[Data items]
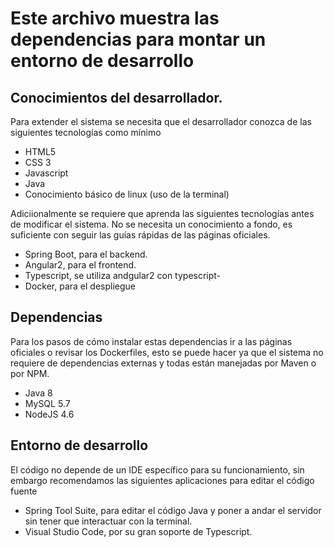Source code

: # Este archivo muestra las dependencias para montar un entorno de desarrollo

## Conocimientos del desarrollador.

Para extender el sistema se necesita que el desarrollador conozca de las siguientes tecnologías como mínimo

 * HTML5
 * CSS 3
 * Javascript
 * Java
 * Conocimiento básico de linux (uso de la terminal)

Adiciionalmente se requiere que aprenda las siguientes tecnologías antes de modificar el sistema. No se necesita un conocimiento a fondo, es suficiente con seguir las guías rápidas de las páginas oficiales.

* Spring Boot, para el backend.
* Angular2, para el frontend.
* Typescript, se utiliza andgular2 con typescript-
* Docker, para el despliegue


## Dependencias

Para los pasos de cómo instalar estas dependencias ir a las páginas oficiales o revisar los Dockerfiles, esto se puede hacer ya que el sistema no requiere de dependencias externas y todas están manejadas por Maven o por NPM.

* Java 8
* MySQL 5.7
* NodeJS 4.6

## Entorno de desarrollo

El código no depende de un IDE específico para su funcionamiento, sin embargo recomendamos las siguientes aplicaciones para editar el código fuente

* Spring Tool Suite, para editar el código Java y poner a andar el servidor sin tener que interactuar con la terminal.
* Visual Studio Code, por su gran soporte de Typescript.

- _About this task_
A word-for-word copy of the records is required. Leave out every picture.

- _Worked solution_
Source code

: # Este archivo muestra las dependencias para montar un entorno de desarrollo

## Conocimientos del desarrollador.

Para extender el sistema se necesita que el desarrollador conozca de las siguientes tecnologías como mínimo

 * HTML5
 * CSS 3
 * Javascript
 * Java
 * Conocimiento básico de linux (uso de la terminal)

Adiciionalmente se requiere que aprenda las siguientes tecnologías antes de modificar el sistema. No se necesita un conocimiento a fondo, es suficiente con seguir las guías rápidas de las páginas oficiales.

* Spring Boot, para el backend.
* Angular2, para el frontend.
* Typescript, se utiliza andgular2 con typescript-
* Docker, para el despliegue


## Dependencias

Para los pasos de cómo instalar estas dependencias ir a las páginas oficiales o revisar los Dockerfiles, esto se puede hacer ya que el sistema no requiere de dependencias externas y todas están manejadas por Maven o por NPM.

* Java 8
* MySQL 5.7
* NodeJS 4.6

## Entorno de desarrollo

El código no depende de un IDE específico para su funcionamiento, sin embargo recomendamos las siguientes aplicaciones para editar el código fuente

* Spring Tool Suite, para editar el código Java y poner a andar el servidor sin tener que interactuar con la terminal.
* Visual Studio Code, por su gran soporte de Typescript.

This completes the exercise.